:: PROVIDED INFORMATION ::
╔══

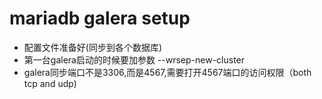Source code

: # mariadb galera setup

- 配置文件准备好(同步到各个数据库)
- 第一台galera启动的时候要加参数 --wrsep-new-cluster
- galera同步端口不是3306,而是4567,需要打开4567端口的访问权限（both tcp and udp)
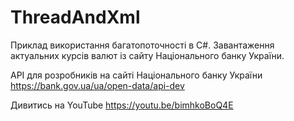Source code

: # ThreadAndXml

Приклад використання багатопоточності в C#.
Завантаження актуальних курсів валют із сайту Національного банку України.

API для розробників на сайті Національного банку України
https://bank.gov.ua/ua/open-data/api-dev

Дивитись на YouTube https://youtu.be/bimhkoBoQ4E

╚══

:: DESCRIPTION OF THE TASK ::
Check the lines above and copy each one that includes "України".

:: ANSWER TO THIS PROBLEM ::
Завантаження актуальних курсів валют із сайту Національного банку України.
API для розробників на сайті Національного банку України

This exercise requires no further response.